To do
Determine how many lines below contain the word "modern", then write that number by itself.

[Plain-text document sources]
╭──

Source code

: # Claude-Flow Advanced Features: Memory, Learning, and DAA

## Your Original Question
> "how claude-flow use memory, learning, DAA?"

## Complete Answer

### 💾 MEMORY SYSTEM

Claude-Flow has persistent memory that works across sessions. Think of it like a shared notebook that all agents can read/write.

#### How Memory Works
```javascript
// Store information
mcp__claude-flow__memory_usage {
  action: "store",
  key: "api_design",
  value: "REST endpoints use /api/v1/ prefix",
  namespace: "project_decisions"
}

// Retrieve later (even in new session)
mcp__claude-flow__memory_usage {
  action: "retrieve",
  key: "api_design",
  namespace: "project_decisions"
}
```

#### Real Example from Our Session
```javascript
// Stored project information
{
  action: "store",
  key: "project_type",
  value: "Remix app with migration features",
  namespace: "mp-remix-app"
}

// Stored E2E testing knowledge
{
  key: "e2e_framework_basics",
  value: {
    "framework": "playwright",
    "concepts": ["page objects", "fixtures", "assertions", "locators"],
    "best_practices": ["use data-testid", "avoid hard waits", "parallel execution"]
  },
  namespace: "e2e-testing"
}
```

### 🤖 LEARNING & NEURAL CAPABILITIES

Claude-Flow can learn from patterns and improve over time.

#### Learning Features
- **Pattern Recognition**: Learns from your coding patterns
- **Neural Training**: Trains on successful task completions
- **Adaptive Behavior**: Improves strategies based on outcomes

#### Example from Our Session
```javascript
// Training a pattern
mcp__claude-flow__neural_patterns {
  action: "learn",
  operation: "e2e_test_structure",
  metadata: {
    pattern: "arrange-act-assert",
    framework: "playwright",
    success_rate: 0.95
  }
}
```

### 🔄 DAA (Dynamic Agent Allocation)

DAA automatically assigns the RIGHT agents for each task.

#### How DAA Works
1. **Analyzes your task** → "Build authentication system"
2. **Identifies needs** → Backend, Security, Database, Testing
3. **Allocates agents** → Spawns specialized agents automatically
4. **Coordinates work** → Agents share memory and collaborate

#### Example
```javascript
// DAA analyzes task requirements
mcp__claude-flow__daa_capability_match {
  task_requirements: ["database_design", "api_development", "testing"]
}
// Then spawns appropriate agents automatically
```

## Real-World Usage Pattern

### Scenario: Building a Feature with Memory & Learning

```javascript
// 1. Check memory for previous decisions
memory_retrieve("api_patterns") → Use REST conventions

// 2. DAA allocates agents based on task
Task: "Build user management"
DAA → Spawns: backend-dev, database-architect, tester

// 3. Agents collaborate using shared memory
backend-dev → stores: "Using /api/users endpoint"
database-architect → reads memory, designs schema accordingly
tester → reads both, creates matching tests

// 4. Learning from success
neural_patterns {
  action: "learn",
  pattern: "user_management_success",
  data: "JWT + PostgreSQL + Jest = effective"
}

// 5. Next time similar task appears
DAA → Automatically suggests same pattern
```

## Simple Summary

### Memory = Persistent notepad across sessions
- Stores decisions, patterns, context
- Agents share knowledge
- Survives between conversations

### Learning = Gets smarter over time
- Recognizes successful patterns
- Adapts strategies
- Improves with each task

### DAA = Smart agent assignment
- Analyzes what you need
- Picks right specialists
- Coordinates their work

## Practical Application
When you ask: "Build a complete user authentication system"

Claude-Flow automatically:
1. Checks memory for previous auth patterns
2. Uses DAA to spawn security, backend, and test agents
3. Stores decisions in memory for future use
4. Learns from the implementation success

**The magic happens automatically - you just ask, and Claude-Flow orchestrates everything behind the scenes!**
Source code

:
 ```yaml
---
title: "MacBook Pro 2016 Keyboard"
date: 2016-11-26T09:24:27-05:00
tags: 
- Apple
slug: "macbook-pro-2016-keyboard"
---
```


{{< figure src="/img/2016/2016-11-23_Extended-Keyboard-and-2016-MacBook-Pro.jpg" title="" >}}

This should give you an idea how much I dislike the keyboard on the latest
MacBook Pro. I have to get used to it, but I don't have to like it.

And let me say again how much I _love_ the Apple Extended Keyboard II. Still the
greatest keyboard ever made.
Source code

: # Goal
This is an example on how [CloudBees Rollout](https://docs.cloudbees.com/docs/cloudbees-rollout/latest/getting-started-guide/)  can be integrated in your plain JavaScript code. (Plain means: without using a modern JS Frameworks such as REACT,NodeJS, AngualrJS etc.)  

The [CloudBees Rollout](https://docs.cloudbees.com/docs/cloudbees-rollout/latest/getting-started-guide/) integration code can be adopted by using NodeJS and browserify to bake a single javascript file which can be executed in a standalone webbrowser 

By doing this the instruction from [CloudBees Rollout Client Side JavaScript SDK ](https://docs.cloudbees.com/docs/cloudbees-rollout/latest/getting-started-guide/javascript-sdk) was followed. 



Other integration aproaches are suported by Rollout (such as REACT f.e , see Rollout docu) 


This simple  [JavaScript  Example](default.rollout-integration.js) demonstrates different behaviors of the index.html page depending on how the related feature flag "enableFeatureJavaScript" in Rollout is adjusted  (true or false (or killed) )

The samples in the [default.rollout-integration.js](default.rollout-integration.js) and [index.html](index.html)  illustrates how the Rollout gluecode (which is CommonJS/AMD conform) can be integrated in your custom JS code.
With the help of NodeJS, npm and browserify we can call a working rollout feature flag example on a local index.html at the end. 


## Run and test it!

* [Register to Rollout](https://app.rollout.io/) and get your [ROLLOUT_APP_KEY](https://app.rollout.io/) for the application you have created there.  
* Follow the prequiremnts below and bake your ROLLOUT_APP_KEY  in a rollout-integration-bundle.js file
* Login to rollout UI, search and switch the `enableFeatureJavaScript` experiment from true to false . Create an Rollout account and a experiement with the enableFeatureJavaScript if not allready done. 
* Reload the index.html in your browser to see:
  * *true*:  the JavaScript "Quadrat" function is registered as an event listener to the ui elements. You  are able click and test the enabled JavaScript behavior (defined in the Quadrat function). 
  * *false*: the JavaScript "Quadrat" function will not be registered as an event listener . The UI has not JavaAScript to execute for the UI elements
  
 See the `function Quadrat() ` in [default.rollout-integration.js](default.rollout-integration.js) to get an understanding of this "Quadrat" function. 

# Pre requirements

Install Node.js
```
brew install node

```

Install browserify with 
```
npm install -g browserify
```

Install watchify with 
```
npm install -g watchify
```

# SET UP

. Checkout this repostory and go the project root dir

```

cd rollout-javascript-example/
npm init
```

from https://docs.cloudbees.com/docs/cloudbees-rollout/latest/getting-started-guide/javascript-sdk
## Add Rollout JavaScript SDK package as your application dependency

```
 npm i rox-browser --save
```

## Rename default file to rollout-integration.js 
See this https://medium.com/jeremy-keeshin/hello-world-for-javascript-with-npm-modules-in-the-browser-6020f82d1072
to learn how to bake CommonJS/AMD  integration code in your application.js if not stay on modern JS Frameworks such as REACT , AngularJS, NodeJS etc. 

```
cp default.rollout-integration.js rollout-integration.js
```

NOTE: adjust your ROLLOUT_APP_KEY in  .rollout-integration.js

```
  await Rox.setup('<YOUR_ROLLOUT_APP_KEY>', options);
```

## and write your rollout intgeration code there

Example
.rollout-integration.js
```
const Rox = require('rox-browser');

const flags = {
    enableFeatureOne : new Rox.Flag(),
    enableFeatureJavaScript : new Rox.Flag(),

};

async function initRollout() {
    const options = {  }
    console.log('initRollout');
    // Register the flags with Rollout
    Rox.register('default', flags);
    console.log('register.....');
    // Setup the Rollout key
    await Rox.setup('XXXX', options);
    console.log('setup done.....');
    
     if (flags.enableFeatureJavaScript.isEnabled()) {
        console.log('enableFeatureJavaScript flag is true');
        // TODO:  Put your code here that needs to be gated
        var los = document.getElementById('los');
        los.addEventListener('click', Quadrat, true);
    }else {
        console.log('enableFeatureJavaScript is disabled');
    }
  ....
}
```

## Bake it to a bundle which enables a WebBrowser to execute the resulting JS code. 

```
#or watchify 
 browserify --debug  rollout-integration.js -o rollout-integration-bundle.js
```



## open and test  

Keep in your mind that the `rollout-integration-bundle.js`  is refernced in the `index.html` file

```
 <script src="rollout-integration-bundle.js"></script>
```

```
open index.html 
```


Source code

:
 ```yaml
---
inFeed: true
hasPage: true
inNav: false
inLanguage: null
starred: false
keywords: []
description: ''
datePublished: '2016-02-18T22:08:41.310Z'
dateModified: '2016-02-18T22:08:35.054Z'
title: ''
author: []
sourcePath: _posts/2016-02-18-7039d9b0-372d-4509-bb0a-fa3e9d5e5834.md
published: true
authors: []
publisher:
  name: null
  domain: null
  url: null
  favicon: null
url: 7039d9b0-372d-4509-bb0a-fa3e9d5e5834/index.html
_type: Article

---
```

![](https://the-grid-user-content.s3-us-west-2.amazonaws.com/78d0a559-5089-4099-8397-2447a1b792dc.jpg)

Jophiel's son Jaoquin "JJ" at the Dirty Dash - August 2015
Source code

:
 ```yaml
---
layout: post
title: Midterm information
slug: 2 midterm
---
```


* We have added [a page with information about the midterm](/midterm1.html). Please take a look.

╰──

Result for this task
2